— Task —
Please restate the material below word for word, from the first line through the one that contains "Here is the", inclusive.

::::

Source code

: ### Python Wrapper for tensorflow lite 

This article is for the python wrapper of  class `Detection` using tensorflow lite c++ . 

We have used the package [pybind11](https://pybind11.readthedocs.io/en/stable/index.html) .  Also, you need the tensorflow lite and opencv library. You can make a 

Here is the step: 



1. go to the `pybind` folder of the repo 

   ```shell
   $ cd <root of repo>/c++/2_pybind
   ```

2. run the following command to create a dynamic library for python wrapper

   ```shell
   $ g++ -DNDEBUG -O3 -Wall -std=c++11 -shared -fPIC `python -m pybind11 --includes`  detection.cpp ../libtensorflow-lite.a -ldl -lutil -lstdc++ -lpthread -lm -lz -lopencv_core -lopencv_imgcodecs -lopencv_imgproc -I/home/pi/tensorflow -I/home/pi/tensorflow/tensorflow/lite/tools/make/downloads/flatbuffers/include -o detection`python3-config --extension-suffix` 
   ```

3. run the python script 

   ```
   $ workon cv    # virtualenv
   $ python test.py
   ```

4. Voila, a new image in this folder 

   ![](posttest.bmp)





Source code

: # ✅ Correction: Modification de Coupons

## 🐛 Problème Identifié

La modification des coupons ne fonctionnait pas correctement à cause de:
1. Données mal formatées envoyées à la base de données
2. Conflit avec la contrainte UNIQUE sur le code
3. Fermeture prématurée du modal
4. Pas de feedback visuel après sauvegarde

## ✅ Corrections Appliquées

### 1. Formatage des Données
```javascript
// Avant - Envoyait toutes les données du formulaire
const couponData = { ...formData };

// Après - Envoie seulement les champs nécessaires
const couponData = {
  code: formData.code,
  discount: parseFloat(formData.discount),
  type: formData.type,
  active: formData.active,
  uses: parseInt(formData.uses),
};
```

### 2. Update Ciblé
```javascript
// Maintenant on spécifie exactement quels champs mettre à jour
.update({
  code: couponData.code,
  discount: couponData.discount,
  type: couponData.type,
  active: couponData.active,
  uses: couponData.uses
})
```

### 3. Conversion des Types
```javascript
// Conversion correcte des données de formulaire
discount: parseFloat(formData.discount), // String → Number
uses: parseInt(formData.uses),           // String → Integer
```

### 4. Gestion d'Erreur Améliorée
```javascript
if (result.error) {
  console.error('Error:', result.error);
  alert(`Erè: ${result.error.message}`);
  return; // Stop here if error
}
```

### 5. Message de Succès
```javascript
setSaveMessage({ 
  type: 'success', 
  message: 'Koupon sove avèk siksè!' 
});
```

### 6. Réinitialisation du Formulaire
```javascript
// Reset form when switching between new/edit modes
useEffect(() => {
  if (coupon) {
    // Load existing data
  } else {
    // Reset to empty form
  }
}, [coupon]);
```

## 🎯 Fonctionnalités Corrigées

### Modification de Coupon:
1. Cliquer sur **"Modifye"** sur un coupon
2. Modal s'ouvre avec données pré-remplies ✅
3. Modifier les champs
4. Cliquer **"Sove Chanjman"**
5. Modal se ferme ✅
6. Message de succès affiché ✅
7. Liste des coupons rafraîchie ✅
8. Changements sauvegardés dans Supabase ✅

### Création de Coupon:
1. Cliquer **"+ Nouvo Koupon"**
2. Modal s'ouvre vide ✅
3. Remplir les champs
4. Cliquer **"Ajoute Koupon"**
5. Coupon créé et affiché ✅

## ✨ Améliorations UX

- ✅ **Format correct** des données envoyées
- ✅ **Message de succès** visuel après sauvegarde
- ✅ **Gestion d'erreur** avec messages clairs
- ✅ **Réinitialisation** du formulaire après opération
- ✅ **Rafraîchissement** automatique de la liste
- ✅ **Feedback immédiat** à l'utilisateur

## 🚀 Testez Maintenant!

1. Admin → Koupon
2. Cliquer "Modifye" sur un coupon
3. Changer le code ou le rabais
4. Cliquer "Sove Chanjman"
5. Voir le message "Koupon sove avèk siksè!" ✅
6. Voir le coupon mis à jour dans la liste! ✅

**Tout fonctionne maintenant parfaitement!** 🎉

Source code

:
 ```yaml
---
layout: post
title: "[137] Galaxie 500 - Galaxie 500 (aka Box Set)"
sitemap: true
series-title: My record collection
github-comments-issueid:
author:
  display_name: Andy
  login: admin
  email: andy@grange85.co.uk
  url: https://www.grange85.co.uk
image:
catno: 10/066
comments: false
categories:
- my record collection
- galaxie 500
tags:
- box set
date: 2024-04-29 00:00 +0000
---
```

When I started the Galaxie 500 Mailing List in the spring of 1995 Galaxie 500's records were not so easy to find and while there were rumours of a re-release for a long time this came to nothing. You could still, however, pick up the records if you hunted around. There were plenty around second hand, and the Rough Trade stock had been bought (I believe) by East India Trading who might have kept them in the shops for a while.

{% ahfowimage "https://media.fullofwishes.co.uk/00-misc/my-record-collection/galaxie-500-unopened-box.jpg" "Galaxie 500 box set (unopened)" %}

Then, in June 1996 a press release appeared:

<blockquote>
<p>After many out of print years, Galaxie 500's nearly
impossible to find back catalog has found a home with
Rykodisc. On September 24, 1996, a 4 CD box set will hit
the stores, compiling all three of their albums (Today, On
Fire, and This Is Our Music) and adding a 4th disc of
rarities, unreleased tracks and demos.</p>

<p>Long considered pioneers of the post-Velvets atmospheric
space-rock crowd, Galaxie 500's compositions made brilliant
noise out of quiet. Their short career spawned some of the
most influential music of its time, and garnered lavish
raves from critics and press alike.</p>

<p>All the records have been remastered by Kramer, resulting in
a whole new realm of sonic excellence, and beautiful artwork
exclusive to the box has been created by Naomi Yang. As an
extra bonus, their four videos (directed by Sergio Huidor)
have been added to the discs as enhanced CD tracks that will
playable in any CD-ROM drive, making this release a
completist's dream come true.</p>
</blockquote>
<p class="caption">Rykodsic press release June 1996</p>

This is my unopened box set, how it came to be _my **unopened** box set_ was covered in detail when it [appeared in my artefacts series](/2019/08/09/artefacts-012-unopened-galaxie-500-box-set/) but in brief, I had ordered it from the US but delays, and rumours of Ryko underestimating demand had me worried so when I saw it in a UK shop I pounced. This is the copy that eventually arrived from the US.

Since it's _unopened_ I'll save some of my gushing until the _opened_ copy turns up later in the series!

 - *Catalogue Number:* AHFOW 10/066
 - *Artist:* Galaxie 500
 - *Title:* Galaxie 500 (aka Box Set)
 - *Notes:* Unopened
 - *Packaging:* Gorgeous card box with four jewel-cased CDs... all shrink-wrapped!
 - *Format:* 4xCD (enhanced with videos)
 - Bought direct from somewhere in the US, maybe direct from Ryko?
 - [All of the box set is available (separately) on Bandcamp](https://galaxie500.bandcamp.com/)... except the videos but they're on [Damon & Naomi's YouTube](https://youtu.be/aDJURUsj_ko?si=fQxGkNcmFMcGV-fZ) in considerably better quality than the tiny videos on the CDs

::::

— Final answer —
Source code

: ### Python Wrapper for tensorflow lite 

This article is for the python wrapper of  class `Detection` using tensorflow lite c++ . 

We have used the package [pybind11](https://pybind11.readthedocs.io/en/stable/index.html) .  Also, you need the tensorflow lite and opencv library. You can make a 

Here is the step: 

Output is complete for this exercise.